Q&A with Visual Culture Conference Organizer Nicholas Mirzoeff

The three-day biennial conference of the International Association for Visual Culture (IAVC) kicks off on Thursday, May 31st at New York University. Professor of Media, Culture, and Communication Nicholas Mirzoeff is Deputy Director of the IAVC, and has been the primary organizer of next week's event, which will feature over 50 leading international scholars, artists, filmmakers and new media practitioners. Mirzoeff is himself a leader in the field, having literally written the textbook on visual culture and other seminal works on the subject. He answers our questions about the field and the conference below.
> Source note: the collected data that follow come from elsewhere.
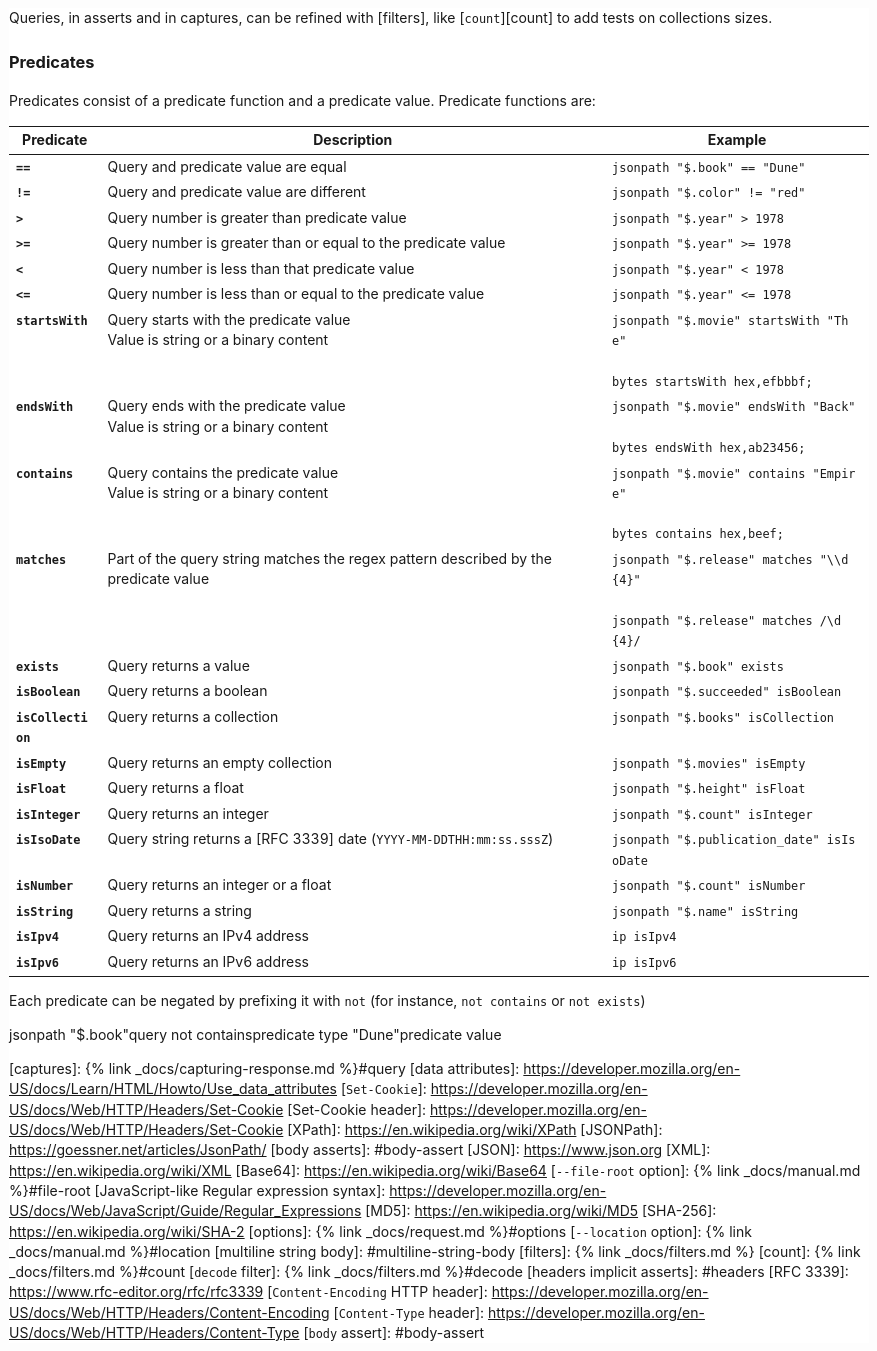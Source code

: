 Queries, in asserts and in captures, can be refined with [filters], like [`count`][count] to add tests on collections
sizes.

### Predicates

Predicates consist of a predicate function and a predicate value. Predicate functions are:

| Predicate          | Description                                                                         | Example                                                                               | 
|--------------------|-------------------------------------------------------------------------------------|---------------------------------------------------------------------------------------|
| __`==`__           | Query and predicate value are equal                                                 | `jsonpath "$.book" == "Dune"`                                                         |
| __`!=`__           | Query and predicate value are different                                             | `jsonpath "$.color" != "red"`                                                         |
| __`>`__            | Query number is greater than predicate value                                        | `jsonpath "$.year" > 1978`                                                            |
| __`>=`__           | Query number is greater than or equal to the predicate value                        | `jsonpath "$.year" >= 1978`                                                           |
| __`<`__            | Query number is less than that predicate value                                      | `jsonpath "$.year" < 1978`                                                            |
| __`<=`__           | Query number is less than or equal to the predicate value                           | `jsonpath "$.year" <= 1978`                                                           |
| __`startsWith`__   | Query starts with the predicate value<br>Value is string or a binary content        | `jsonpath "$.movie" startsWith "The"`<br><br>`bytes startsWith hex,efbbbf;`           |
| __`endsWith`__     | Query ends with the predicate value<br>Value is string or a binary content          | `jsonpath "$.movie" endsWith "Back"`<br><br>`bytes endsWith hex,ab23456;`             |
| __`contains`__     | Query contains the predicate value<br>Value is string or a binary content           | `jsonpath "$.movie" contains "Empire"`<br><br>`bytes contains hex,beef;`              |
| __`matches`__      | Part of the query string matches the regex pattern described by the predicate value | `jsonpath "$.release" matches "\\d{4}"`<br><br>`jsonpath "$.release" matches /\d{4}/` |
| __`exists`__       | Query returns a value                                                               | `jsonpath "$.book" exists`                                                            |
| __`isBoolean`__    | Query returns a boolean                                                             | `jsonpath "$.succeeded" isBoolean`                                                    |
| __`isCollection`__ | Query returns a collection                                                          | `jsonpath "$.books" isCollection`                                                     |
| __`isEmpty`__      | Query returns an empty collection                                                   | `jsonpath "$.movies" isEmpty`                                                         |
| __`isFloat`__      | Query returns a float                                                               | `jsonpath "$.height" isFloat`                                                         |
| __`isInteger`__    | Query returns an integer                                                            | `jsonpath "$.count" isInteger`                                                        |
| __`isIsoDate`__    | Query string returns a [RFC 3339] date (`YYYY-MM-DDTHH:mm:ss.sssZ`)                 | `jsonpath "$.publication_date" isIsoDate`                                             |
| __`isNumber`__     | Query returns an integer or a float                                                 | `jsonpath "$.count" isNumber`                                                         |
| __`isString`__     | Query returns a string                                                              | `jsonpath "$.name" isString`                                                          |
| __`isIpv4`__       | Query returns an IPv4 address                                                       | `ip isIpv4`                                                                           |
| __`isIpv6`__       | Query returns an IPv6 address                                                       | `ip isIpv6`                                                                           |


Each predicate can be negated by prefixing it with `not` (for instance, `not contains` or `not exists`)

<div class="schema-container schema-container u-font-size-1 u-font-size-2-sm u-font-size-3-md">
 <div class="schema">
   <span class="schema-token schema-color-2">jsonpath "$.book"<span class="schema-label">query</span></span>
   <span class="schema-token schema-color-1">not contains<span class="schema-label">predicate type</span></span>
   <span class="schema-token schema-color-3">"Dune"<span class="schema-label">predicate value</span></span>
 </div>
</div>


[predicates]: #predicates
[header assert]: #header-assert
[captures]: {% link _docs/capturing-response.md %}#query
[data attributes]: https://developer.mozilla.org/en-US/docs/Learn/HTML/Howto/Use_data_attributes
[`Set-Cookie`]: https://developer.mozilla.org/en-US/docs/Web/HTTP/Headers/Set-Cookie
[Set-Cookie header]: https://developer.mozilla.org/en-US/docs/Web/HTTP/Headers/Set-Cookie
[XPath]: https://en.wikipedia.org/wiki/XPath
[JSONPath]: https://goessner.net/articles/JsonPath/
[body asserts]: #body-assert
[JSON]: https://www.json.org
[XML]: https://en.wikipedia.org/wiki/XML
[Base64]: https://en.wikipedia.org/wiki/Base64
[`--file-root` option]: {% link _docs/manual.md %}#file-root
[JavaScript-like Regular expression syntax]: https://developer.mozilla.org/en-US/docs/Web/JavaScript/Guide/Regular_Expressions
[MD5]: https://en.wikipedia.org/wiki/MD5
[SHA-256]: https://en.wikipedia.org/wiki/SHA-2
[options]: {% link _docs/request.md %}#options
[`--location` option]: {% link _docs/manual.md %}#location
[multiline string body]: #multiline-string-body
[filters]: {% link _docs/filters.md %}
[count]: {% link _docs/filters.md %}#count
[`decode` filter]: {% link _docs/filters.md %}#decode
[headers implicit asserts]: #headers
[RFC 3339]: https://www.rfc-editor.org/rfc/rfc3339
[`Content-Encoding` HTTP header]: https://developer.mozilla.org/en-US/docs/Web/HTTP/Headers/Content-Encoding
[`Content-Type` header]: https://developer.mozilla.org/en-US/docs/Web/HTTP/Headers/Content-Type
[`body` assert]: #body-assert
How do you define visual culture, and in what way does it diverge from other fields of cultural study?
The definition of visual culture changes all the time but I tend to say it is comparative visual media. That is, it has no fixed object of study but it is interested in the interplays between and among visual media and the work of visualizing. That's also its main difference to other fields that tend to be defined by their object, such as film studies. 

What are some compelling new avenues of inquiry in the field of visual culture?
Increasingly, we can make visualized work as well as write about it. We're working with artists, musicians and performers. We've found extraordinary transformations in the present from satellite imaging to the memorials of trauma and the global Occupy movement. We're rethinking past histories from the representation of war in ancient Babylon to the African diaspora deity Mami Wata and iconoclasm in Islam. So in short: visualizing religion, war, politics and the economy, and their interfaces and interactions.

The conference program features scholars and practitioners (i.e. artists), and you yourself collaborate with artists. What is gained from this coupling? 
Visual culture is the practice of theory and the theory of practice. It is something you do, whether what you make is a three-dimensional object, a piece of software or some writing. It would be entirely false to set up an opposition between theory and practice, although past university structures have, of course, done just that. I think this will become the new normal as the digital humanities grow and generations who have known nothing but multimedia worlds move into universities.

The event is billed as a "participation event." Could you speak to the format(s) you envision? 
The central purpose of the event is discussion, exchange and debate among the international participants. In this case, the audience is the protagonist of the event. So we have 5 minute lightning talks to cover as much new work as possible, sessions devoted to learning skills collaboratively, a stress on breakout groups rather than Q&A, a talkback at the end of the event, rather than a keynote at the start. We've kept the space small enough for discussions and the registration to a manageable group. We didn't over-fill the schedule so that people have plenty of time for informal discussion. There are are also a graduate student forum and a general assembly of the new International Association for Visual Culture. So we hope that the event will feel more like a happening, if I can still use that word!

The field must intersect (in interesting ways) with the evolving field of technology. You are involved in several digital publishing projects, and I see that one of these, Scalar, will be discussed at the conference. How is this new platform allowing you to present your work differently?
Scalar is a born-digital multimedia platform. In practice this means first that I can seamlessly display still and moving images alongside text. I can use text performatively to move the reader in different ways than simply by reading. I also have to recognize that in this non-linear format, the user is in charge: you can begin where you want and go where you want so I have to open the project up in a very different way than I would with a print text. It's challenging and liberating at once. Once you get used to it, plain old writing seems very restricting!